**DESCRIPTION OF THE TASK:**
Each line in the data holding "oltre" should be listed.

**DATA EXCERPTS:**
══════════════════════════════

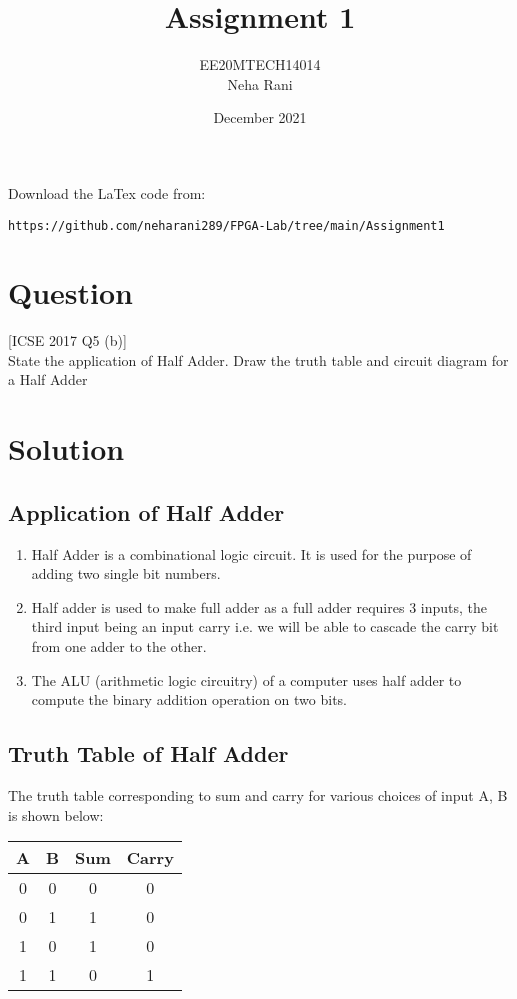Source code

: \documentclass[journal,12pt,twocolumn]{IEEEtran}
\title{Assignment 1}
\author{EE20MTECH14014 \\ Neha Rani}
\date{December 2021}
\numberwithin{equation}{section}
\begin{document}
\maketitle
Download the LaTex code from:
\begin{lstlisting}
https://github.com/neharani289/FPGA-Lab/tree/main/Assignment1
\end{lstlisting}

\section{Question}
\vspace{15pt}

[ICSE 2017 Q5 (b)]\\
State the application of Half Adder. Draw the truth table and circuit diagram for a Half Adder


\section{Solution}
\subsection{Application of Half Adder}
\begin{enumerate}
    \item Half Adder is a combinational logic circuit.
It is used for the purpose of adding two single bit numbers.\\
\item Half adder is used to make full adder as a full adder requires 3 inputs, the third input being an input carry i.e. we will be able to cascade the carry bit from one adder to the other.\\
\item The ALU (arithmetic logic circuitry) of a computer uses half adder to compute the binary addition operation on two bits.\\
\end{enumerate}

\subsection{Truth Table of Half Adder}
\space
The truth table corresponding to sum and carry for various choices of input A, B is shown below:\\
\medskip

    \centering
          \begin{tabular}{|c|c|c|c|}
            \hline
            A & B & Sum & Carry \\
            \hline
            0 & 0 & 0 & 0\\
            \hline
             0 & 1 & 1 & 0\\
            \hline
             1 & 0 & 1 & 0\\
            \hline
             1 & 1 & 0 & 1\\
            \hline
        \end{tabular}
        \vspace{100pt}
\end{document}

══════════════════════════════

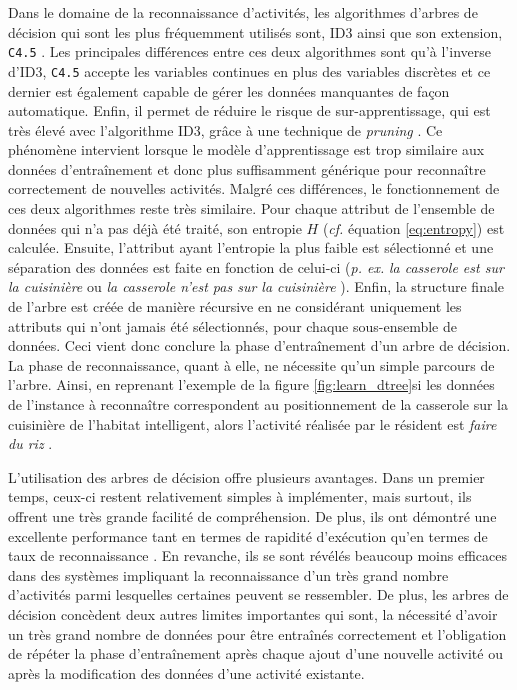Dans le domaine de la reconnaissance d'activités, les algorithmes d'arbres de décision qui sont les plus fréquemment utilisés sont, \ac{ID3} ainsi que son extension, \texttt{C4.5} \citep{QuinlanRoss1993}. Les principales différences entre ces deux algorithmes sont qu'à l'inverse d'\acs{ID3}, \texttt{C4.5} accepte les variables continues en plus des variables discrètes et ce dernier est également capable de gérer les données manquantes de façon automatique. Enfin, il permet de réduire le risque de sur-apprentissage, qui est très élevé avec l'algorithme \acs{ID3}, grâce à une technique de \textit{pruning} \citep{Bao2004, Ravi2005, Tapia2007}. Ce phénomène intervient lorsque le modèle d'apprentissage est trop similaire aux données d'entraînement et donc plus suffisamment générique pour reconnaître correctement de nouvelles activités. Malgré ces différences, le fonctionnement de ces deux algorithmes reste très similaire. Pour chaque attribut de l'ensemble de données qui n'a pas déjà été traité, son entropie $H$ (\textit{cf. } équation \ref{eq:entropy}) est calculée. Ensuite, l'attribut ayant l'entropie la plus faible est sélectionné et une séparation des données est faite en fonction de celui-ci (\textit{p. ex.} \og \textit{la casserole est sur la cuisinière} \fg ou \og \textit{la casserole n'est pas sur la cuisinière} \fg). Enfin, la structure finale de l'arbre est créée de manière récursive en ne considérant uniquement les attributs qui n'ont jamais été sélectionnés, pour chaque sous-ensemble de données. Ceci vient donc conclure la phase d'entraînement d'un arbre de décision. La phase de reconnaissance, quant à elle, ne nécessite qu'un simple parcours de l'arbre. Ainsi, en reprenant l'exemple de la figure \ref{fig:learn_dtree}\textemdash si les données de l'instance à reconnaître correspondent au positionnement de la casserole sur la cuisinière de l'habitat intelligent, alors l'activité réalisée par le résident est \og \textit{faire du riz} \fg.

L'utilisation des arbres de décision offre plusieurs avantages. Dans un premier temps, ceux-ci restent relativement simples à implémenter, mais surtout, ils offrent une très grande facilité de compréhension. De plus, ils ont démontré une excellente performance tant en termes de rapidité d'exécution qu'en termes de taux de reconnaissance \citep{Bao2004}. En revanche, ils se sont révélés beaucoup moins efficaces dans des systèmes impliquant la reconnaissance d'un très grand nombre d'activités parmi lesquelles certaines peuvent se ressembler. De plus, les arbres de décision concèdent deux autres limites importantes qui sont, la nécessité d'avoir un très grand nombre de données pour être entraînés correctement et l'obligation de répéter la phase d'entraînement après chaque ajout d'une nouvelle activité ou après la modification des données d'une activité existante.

══════════════════════════════

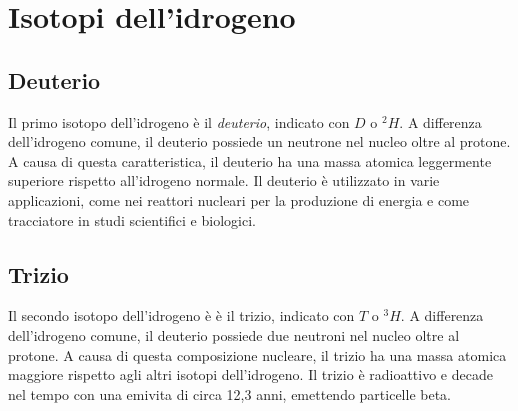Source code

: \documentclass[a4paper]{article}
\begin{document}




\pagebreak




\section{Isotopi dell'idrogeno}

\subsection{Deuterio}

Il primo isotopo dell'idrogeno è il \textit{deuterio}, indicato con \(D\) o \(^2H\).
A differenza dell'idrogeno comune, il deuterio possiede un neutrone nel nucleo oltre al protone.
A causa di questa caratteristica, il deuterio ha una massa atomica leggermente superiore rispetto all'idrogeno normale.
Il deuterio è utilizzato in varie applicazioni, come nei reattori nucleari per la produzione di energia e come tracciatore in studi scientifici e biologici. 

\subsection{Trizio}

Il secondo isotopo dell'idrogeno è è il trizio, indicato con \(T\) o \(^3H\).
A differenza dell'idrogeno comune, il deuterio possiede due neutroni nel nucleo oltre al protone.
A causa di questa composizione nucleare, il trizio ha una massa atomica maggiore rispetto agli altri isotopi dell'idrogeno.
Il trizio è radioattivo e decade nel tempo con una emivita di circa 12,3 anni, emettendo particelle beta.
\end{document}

══════════════════════════════

**SOLUTION TO THE PROBLEM:**
A differenza dell'idrogeno comune, il deuterio possiede un neutrone nel nucleo oltre al protone.
A differenza dell'idrogeno comune, il deuterio possiede due neutroni nel nucleo oltre al protone.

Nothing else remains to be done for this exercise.